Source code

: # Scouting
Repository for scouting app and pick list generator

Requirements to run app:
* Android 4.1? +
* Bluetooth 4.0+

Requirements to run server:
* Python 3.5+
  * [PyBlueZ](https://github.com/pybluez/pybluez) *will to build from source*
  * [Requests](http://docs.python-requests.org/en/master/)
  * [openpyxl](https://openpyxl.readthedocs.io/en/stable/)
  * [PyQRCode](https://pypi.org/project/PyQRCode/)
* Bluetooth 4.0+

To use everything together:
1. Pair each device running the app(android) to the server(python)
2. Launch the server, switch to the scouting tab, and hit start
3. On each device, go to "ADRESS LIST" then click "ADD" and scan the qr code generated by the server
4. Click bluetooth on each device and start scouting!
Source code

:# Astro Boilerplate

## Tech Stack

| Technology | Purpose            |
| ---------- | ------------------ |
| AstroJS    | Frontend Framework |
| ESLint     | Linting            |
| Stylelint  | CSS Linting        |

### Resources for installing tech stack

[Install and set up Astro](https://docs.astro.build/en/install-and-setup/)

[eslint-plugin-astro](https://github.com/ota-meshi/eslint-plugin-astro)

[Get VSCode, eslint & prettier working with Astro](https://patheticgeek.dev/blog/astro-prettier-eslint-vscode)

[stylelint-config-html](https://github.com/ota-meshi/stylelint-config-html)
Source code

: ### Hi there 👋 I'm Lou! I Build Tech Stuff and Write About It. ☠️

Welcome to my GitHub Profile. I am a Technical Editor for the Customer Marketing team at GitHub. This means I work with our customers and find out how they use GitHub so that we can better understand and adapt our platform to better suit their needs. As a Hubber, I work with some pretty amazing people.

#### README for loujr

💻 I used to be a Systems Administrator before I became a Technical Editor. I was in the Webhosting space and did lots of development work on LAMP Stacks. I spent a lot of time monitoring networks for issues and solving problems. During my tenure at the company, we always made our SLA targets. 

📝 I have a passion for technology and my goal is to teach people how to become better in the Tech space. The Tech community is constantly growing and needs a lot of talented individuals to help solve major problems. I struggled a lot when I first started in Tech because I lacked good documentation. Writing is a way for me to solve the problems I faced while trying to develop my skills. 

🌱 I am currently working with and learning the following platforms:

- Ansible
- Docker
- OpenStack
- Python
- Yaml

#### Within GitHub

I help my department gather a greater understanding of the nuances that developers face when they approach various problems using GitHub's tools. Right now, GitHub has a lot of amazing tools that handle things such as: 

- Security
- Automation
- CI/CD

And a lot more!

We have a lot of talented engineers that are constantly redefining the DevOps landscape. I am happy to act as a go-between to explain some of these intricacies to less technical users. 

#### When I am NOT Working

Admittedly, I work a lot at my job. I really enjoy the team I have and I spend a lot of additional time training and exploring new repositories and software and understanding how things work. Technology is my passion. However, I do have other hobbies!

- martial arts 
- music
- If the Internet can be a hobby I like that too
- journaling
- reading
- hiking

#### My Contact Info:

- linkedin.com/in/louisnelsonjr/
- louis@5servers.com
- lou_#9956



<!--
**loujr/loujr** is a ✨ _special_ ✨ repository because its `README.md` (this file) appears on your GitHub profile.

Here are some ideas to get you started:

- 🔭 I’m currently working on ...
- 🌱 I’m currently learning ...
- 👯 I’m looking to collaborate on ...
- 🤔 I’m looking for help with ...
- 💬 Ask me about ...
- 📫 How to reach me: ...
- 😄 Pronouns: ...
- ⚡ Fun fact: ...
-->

★ ★ ★ ★ ★ ★ ★

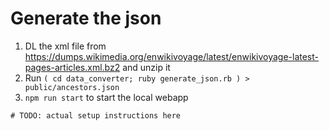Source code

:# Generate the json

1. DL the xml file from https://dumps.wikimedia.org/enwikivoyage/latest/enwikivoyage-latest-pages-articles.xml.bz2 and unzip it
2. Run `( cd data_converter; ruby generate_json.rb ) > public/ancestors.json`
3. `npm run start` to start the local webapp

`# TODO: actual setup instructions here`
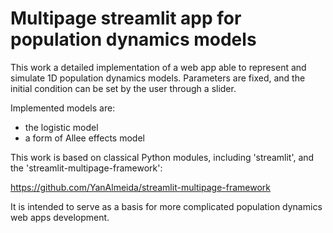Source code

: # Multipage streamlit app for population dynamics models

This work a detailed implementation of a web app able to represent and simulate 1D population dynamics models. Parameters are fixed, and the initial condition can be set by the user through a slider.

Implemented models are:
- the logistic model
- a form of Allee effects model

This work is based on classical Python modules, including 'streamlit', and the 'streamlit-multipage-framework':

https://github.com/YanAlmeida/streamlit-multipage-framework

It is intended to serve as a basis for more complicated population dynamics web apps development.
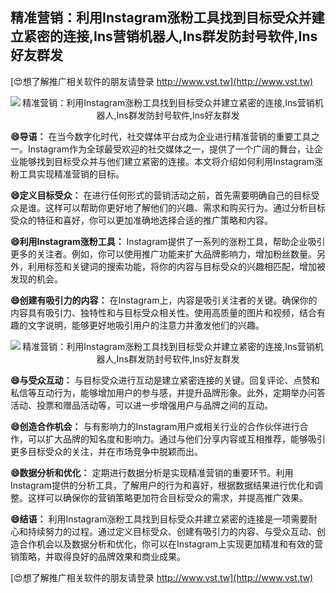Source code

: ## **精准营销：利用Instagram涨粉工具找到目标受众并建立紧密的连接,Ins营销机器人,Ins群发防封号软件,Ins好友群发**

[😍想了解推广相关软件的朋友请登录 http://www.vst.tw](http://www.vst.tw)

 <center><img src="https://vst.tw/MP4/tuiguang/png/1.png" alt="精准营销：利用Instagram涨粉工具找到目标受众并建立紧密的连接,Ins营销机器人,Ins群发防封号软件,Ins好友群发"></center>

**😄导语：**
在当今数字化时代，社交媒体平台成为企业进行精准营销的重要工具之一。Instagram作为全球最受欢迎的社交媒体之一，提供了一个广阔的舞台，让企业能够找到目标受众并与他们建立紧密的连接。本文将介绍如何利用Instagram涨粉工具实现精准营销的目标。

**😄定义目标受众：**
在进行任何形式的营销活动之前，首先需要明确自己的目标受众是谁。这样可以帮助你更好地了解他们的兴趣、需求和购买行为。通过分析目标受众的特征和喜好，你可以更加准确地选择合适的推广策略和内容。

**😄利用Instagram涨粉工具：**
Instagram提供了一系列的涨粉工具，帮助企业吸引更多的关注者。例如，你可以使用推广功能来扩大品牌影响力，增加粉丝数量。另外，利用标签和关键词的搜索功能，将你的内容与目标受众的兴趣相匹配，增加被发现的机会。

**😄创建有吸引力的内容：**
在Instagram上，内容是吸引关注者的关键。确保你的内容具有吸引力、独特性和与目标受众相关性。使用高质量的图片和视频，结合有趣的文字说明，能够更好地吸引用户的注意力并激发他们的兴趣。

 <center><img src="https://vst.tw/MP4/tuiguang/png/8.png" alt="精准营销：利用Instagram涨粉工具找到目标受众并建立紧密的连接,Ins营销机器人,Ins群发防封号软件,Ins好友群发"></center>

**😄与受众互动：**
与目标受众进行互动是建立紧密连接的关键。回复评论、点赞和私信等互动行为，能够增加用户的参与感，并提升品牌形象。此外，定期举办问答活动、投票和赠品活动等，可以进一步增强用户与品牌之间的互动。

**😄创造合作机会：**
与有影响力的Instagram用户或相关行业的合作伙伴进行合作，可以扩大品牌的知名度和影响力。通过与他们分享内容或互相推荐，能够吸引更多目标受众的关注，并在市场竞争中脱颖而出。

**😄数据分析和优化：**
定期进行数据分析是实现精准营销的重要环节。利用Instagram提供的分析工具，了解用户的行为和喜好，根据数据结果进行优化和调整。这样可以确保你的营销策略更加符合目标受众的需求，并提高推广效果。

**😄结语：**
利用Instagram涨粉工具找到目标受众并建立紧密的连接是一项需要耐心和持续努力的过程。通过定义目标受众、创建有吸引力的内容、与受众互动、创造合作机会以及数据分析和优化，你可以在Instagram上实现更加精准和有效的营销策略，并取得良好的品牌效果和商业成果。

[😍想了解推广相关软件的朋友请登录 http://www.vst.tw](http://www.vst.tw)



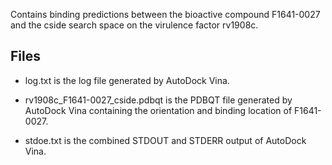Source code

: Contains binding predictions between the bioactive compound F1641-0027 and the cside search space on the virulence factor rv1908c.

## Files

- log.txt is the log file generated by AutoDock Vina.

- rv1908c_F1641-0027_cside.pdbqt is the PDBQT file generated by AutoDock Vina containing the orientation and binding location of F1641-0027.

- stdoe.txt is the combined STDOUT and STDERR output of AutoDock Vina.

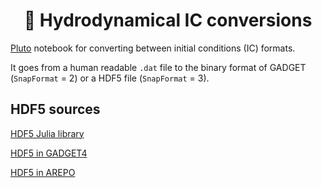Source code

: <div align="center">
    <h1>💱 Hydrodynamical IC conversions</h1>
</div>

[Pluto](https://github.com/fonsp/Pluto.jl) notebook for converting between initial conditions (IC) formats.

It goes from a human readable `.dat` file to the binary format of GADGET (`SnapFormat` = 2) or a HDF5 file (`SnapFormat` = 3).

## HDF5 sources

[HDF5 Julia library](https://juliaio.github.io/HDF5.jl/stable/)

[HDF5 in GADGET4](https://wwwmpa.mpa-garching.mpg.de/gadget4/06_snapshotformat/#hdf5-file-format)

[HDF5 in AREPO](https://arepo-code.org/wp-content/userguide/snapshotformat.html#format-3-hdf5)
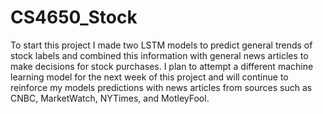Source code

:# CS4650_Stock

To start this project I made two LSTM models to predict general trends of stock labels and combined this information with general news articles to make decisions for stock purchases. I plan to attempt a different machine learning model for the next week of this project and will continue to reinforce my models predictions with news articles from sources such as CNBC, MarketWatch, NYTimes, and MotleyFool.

★ ★ ★ ★ ★ ★ ★

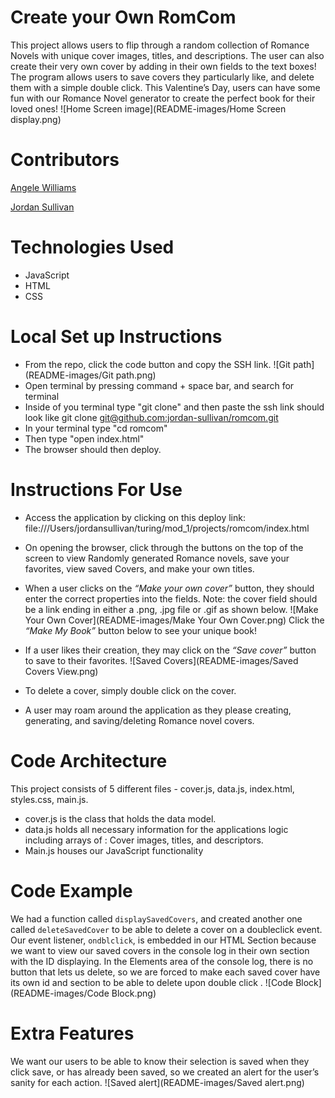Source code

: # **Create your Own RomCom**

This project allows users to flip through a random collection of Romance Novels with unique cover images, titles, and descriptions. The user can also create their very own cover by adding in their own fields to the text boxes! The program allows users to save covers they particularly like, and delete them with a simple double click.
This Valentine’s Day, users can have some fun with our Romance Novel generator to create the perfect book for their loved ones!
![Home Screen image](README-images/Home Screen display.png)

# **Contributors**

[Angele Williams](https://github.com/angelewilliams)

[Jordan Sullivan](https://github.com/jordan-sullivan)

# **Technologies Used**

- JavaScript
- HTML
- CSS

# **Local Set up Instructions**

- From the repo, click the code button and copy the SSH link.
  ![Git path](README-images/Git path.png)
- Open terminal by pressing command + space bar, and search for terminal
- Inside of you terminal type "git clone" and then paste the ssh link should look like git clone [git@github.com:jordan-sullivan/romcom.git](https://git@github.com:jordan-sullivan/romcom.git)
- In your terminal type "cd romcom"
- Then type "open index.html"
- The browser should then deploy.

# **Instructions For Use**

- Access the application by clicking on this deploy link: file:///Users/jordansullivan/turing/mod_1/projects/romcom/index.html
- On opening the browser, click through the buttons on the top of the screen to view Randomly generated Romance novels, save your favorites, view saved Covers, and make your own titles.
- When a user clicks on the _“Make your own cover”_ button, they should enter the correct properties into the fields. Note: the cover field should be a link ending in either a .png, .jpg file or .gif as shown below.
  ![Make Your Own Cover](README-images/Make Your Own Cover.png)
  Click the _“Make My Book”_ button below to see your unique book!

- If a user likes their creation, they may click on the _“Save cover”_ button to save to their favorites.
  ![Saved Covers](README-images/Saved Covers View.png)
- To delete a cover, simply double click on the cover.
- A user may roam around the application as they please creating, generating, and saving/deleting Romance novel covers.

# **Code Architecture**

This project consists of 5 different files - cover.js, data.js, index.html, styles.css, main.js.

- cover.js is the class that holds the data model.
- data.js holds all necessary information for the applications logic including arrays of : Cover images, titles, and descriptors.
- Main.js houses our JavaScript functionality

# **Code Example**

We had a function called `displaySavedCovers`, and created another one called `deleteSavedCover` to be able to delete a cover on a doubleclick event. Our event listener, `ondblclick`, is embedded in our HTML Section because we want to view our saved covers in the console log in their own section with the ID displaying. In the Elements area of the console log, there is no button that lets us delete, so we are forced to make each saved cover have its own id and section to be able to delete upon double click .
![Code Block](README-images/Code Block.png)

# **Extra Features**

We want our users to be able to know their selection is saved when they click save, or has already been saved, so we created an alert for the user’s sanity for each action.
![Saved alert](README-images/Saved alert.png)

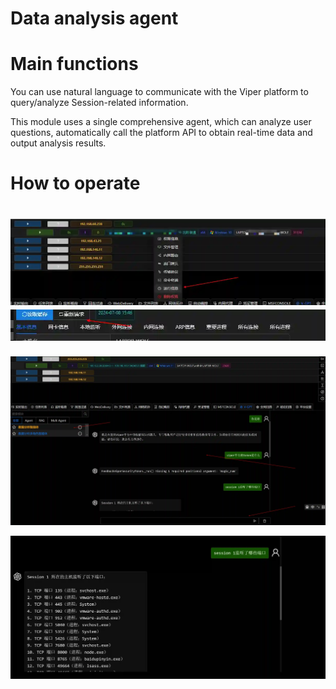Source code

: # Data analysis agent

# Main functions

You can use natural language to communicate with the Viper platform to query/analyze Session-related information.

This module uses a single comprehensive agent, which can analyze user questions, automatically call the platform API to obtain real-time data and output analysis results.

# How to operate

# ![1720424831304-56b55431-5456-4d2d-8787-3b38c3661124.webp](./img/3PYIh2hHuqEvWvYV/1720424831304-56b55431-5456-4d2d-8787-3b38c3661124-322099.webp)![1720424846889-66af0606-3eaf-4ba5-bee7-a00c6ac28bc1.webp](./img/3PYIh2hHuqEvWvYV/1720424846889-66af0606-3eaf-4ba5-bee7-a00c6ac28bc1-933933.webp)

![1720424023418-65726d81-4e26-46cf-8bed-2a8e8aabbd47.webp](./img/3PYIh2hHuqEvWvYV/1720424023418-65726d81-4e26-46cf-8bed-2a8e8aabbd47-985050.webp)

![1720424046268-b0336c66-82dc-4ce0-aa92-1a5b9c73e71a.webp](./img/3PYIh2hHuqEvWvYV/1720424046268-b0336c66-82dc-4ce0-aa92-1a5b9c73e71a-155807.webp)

★ ★ ★ ★ ★ ★ ★

From the entries, report every line in which the string "terminal" occurs.

### RESULT FOR THIS TASK
- Open terminal by pressing command + space bar, and search for terminal
- Inside of you terminal type "git clone" and then paste the ssh link should look like git clone [git@github.com:jordan-sullivan/romcom.git](https://git@github.com:jordan-sullivan/romcom.git)
- In your terminal type "cd romcom"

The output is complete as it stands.